[Data for review — start]

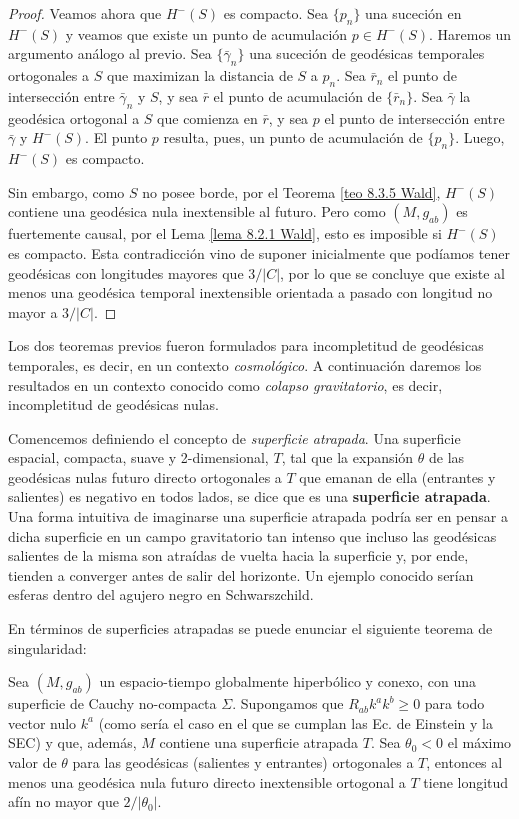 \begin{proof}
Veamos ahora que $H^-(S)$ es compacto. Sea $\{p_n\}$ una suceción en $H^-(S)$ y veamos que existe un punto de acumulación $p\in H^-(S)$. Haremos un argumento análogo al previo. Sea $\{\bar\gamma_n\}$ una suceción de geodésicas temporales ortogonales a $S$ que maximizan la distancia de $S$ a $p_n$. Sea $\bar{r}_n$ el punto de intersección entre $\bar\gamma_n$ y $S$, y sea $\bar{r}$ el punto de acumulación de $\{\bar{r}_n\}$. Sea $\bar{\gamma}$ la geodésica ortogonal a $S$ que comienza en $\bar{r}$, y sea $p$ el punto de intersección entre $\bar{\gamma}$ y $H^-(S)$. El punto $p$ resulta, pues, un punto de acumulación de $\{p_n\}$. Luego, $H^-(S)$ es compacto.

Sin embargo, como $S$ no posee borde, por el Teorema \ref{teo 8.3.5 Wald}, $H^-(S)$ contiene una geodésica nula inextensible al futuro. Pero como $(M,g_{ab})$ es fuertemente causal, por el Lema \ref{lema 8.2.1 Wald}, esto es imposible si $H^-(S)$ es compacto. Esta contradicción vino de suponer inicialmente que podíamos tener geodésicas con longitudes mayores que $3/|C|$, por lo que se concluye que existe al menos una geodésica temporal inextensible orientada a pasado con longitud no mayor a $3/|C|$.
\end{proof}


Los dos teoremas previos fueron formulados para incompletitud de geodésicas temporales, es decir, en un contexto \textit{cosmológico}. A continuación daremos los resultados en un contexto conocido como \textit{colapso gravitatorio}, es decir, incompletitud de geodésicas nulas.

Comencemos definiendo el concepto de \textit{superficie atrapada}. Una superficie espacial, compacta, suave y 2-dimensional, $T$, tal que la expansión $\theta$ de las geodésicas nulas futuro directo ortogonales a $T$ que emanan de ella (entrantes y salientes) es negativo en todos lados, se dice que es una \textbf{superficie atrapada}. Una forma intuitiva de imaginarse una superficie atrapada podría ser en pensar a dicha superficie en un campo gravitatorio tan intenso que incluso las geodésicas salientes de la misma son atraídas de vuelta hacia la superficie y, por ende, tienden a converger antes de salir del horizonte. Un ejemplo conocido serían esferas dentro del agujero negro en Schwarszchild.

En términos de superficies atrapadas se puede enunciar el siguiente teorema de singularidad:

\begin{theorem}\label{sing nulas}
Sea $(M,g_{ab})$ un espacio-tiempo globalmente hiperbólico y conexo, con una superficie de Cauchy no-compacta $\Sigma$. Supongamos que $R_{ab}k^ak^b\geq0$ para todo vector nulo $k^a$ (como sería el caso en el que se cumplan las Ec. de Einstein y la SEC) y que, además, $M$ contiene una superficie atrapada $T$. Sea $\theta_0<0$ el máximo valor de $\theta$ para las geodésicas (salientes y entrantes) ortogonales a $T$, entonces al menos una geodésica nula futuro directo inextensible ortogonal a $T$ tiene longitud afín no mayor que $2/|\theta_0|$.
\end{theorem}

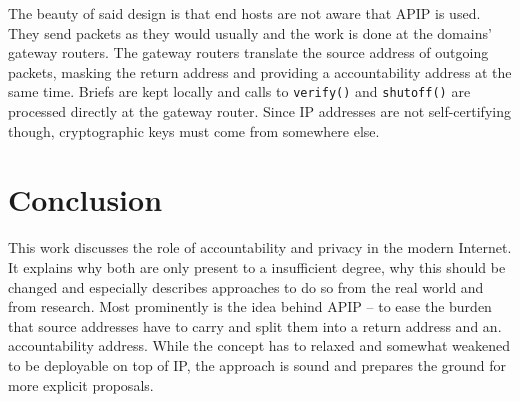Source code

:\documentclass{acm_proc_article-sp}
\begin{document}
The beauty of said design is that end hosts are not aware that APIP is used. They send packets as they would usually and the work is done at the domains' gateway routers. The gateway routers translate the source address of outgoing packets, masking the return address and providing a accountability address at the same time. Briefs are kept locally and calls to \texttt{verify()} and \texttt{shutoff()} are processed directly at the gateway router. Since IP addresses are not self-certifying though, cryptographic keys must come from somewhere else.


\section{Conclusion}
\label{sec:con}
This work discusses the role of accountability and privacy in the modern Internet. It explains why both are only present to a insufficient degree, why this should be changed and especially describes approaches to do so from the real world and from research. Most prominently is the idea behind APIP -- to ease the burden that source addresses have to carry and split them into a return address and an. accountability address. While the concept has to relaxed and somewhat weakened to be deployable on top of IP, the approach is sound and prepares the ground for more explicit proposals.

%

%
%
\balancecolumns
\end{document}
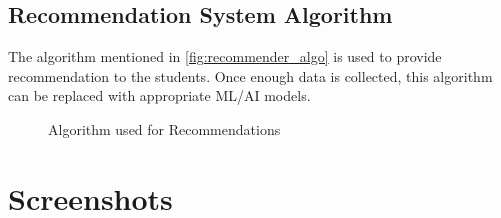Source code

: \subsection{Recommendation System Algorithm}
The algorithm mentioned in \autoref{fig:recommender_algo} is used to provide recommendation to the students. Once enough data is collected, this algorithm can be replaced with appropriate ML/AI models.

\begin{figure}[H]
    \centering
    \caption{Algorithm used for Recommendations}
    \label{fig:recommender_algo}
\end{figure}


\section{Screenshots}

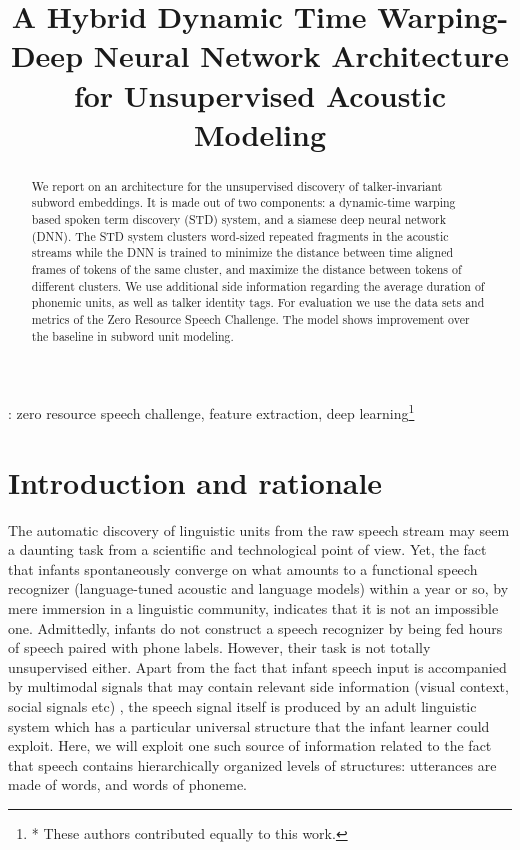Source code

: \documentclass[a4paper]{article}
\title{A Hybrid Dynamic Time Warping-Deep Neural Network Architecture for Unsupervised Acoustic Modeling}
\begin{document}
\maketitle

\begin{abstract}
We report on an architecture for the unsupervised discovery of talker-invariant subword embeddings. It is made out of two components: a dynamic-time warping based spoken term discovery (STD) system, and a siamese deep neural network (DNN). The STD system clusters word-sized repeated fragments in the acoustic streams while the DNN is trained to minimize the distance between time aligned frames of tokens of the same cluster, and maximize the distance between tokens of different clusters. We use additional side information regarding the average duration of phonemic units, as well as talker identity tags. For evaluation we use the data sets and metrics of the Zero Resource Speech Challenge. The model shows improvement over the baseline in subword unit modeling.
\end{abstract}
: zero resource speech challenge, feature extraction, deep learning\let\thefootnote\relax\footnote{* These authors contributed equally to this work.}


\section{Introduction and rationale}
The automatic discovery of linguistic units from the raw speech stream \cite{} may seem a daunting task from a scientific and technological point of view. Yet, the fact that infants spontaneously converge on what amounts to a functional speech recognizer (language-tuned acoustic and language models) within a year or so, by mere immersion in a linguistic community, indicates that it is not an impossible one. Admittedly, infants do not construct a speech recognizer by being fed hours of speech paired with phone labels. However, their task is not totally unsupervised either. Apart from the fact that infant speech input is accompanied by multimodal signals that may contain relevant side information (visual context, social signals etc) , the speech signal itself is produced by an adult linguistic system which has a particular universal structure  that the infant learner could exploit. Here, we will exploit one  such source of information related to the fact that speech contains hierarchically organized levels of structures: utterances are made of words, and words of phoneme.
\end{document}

[Data for review — finish]
[Data for review — start]

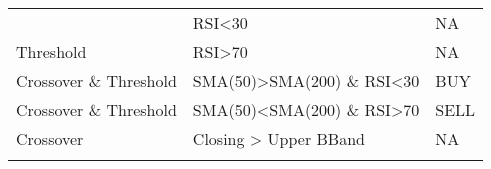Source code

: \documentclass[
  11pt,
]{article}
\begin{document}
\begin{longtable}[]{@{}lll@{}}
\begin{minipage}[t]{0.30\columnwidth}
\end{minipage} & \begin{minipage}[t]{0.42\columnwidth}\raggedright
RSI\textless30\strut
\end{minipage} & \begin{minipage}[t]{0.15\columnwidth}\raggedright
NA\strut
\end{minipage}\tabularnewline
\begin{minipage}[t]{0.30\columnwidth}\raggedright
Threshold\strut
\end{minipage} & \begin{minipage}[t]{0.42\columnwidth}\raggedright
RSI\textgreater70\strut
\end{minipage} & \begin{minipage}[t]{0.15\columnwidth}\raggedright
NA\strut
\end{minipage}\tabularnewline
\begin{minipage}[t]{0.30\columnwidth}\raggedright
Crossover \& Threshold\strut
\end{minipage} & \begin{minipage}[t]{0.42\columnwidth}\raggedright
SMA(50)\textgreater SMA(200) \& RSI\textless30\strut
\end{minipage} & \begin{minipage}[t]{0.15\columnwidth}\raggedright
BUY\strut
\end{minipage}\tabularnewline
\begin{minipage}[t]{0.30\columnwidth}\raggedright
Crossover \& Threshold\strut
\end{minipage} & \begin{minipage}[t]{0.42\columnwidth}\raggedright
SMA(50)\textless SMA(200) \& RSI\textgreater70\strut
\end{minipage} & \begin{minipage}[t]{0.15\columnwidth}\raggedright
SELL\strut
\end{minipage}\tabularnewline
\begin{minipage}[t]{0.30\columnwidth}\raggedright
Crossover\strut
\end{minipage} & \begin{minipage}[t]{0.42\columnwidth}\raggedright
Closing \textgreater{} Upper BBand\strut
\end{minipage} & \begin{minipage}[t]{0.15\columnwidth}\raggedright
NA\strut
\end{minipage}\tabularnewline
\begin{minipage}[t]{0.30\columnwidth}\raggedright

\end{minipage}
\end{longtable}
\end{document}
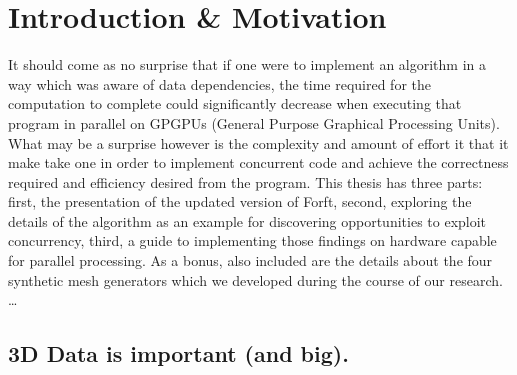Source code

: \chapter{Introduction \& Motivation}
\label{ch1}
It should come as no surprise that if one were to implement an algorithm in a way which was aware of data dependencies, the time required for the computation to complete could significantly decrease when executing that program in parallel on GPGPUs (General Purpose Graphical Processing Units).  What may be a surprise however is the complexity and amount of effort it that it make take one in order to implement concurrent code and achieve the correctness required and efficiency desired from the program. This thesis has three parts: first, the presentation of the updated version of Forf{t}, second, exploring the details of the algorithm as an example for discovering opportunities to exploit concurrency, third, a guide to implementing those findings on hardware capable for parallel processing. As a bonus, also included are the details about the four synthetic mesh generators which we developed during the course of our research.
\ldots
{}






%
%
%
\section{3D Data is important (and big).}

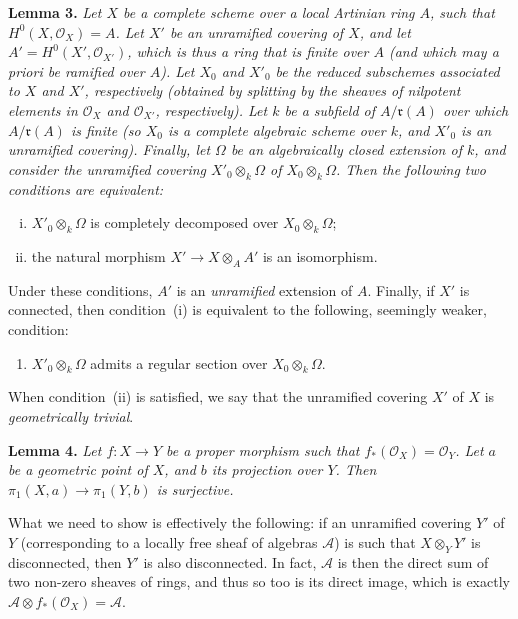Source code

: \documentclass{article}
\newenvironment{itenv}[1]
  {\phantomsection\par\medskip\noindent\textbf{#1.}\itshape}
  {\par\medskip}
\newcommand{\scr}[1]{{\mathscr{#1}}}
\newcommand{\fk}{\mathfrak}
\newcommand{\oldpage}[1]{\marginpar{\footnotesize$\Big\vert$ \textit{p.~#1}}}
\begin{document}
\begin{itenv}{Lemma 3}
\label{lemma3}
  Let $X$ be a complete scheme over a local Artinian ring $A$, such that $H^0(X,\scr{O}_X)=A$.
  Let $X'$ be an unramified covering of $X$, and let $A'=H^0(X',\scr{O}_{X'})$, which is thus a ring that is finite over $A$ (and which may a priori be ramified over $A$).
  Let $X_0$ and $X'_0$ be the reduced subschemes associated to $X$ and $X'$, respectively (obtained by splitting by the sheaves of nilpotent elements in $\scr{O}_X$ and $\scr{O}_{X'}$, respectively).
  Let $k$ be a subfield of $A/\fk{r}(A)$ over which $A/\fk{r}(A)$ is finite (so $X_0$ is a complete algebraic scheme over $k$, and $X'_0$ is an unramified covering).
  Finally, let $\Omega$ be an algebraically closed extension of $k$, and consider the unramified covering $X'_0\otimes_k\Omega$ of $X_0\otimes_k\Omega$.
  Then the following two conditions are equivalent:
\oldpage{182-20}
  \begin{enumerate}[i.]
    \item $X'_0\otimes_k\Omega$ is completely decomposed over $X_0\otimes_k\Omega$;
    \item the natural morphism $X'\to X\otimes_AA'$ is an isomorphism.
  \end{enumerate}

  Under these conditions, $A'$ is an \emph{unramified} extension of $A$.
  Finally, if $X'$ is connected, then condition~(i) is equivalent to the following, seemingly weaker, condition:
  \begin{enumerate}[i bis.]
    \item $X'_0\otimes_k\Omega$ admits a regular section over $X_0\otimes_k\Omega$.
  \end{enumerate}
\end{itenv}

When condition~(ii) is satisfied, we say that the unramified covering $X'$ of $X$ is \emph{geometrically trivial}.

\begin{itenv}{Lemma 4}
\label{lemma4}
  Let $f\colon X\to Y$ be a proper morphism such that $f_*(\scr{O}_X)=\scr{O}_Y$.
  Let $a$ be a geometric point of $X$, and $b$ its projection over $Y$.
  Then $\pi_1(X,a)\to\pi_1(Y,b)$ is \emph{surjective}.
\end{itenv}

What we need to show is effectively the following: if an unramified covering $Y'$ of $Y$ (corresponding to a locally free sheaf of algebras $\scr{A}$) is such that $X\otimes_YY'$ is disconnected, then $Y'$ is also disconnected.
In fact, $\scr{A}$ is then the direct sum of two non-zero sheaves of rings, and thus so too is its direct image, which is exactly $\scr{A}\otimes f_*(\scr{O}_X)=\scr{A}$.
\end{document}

[Data for review — finish]
[Data for review — start]

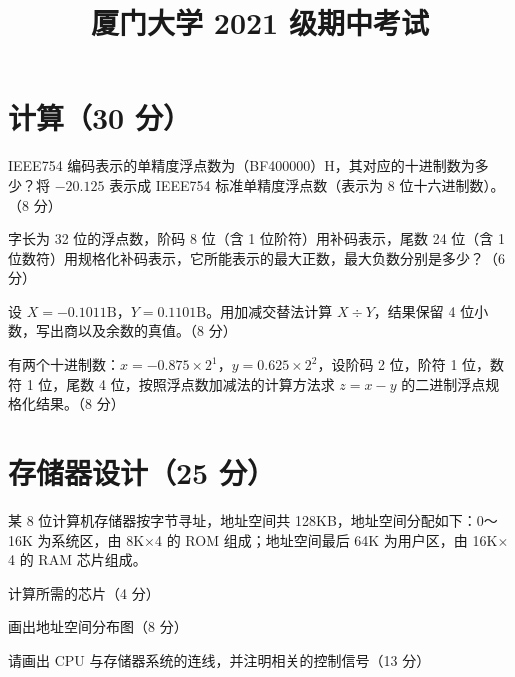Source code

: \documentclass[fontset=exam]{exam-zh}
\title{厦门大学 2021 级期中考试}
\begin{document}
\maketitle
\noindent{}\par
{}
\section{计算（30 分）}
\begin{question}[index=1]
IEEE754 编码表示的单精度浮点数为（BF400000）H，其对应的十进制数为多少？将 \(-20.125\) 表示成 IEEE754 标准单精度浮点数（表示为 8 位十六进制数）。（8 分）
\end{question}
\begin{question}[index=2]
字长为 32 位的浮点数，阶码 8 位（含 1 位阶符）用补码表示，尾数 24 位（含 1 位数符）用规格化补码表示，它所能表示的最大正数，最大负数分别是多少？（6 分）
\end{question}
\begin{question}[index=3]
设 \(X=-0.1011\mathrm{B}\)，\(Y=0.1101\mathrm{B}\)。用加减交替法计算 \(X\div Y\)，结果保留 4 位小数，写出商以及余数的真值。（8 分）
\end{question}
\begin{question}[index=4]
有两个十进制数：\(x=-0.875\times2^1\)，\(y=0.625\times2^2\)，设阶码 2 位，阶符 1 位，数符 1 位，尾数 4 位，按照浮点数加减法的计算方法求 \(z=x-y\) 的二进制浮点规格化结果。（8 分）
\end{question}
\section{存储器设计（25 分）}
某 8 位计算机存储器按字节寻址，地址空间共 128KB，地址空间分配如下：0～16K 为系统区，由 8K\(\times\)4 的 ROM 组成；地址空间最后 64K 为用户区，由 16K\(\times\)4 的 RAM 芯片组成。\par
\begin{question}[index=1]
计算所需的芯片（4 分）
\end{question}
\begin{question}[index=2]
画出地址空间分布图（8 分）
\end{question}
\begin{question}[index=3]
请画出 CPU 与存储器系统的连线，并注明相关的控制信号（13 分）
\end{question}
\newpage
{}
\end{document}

[Data for review — finish]

-- Aim of the task --
What lines of the material above include "enumerate"? Copy each one.

-- Written reply --
  \begin{enumerate}[i.]
  \end{enumerate}
  \begin{enumerate}[i bis.]
  \end{enumerate}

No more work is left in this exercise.